A coordinated set of: policy bundles (versioned JsonLogic rules scoped by intent and risk), guardrails (must_refuse, must_escalate, redaction_rules), approval-mode tiers (the canonical risk taxonomy every tool and decision binds to), approval gates (human checkpoints for high-risk steps), and an audit contract that ties every applied rule and gate decision back to a Decision Record.

Why it exists

Enterprise systems require enforceable controls. Models drift, prompts leak, tools misbehave. Governance makes the runtime safe under change by moving the decision boundary outside the agent — no model can talk its way around a deterministic policy check, an approval-mode tier, or an evidence requirement.

How it works

  1. Policy bundles — versioned rules scoped by intent, risk, and channel.
  2. Guardrails — must-refuse and must-escalate rules that override all other logic.
  3. Approval-mode tiers — every tool capability and decision binding declares the highest mode it can produce.
  4. Approval gates — human authorization for high-risk steps with frozen evidence snapshot.
  5. Enforcement — policies evaluated at compile, plan, and execute stages.
  6. Audit — every applied rule, gate decision, and policy outcome is recorded against the run.

Approval-mode tiers

Approval gates work better when bound to a risk taxonomy rather than to ad-hoc gate names per workflow. The five canonical modes:

ModeExamplesDefault policy
read_onlylookups, search, retrievalallow with audit
local_writetenant-scoped writes that can be reverted in-tenant (notes, drafts, memory)allow with idempotency key + audit
networkoutbound calls, webhooks, third-party readsallow with egress policy + rate budget
delegatedacts on behalf of a user against an external system (booking, message send, calendar write)require valid user delegation token + per-call evidence
destructiveirreversible side effects (payment capture, account deletion, data export)require named approver + frozen evidence snapshot + post-execution audit

Wiring

  • Tool capability declares approval_mode: destructive on the adapter contract.
  • Policy can select a lower effective approval mode for a bounded request when the capability’s declared maximum allows it; it cannot exceed the declared maximum or invent a mode outside the taxonomy.
  • The Decision Catalog records the effective mode and the approver identity per execution, enabling cross-workflow audit by risk class.

Policy outside agent code

Policy decisions never rely on model self-policing.
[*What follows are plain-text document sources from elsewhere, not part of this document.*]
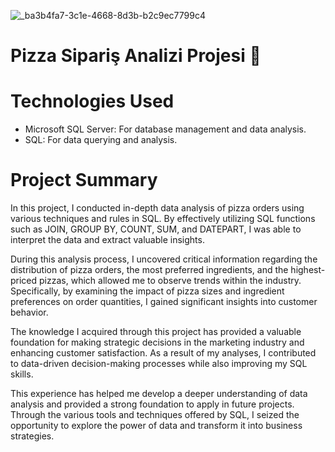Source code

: ![_ba3b4fa7-3c1e-4668-8d3b-b2c9ec7799c4](https://github.com/user-attachments/assets/a266816f-c2c2-47cc-b708-eae53f9e7b75)
# Pizza Sipariş Analizi Projesi  🍕

# Technologies Used
- Microsoft SQL Server: For database management and data analysis.
- SQL: For data querying and analysis.


# Project Summary
In this project, I conducted in-depth data analysis of pizza orders using various techniques and rules in SQL. 
By effectively utilizing SQL functions such as JOIN, GROUP BY, COUNT, SUM, and DATEPART, I was able to interpret the data and extract valuable insights.

During this analysis process, I uncovered critical information regarding the distribution of pizza orders, the most preferred ingredients,
and the highest-priced pizzas, which allowed me to observe trends within the industry. Specifically, by examining the impact of pizza sizes 
and ingredient preferences on order quantities, I gained significant insights into customer behavior.

The knowledge I acquired through this project has provided a valuable foundation for making strategic decisions in the marketing industry and enhancing
customer satisfaction. As a result of my analyses, I contributed to data-driven decision-making processes while also improving my SQL skills.

This experience has helped me develop a deeper understanding of data analysis and provided a strong foundation to apply in future projects.
Through the various tools and techniques offered by SQL, I seized the opportunity to explore the power of data and transform it into business strategies.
Boundary enforcement model

  • Intercept every ToolCallEnvelope before adapter execution.
  • Evaluate deterministic allow/deny decisions against current Run Context and claims.
  • Refuse revoked agent registrations, expired or invalid identity claims, tenant mismatches, and child claims broader than the parent or manifest scope ceiling.
  • Enforce parameter-level constraints (required fields, value limits, regex/pattern checks).
  • Return structured denial obligations (escalate, request_approval, collect_evidence) to the Orchestrator.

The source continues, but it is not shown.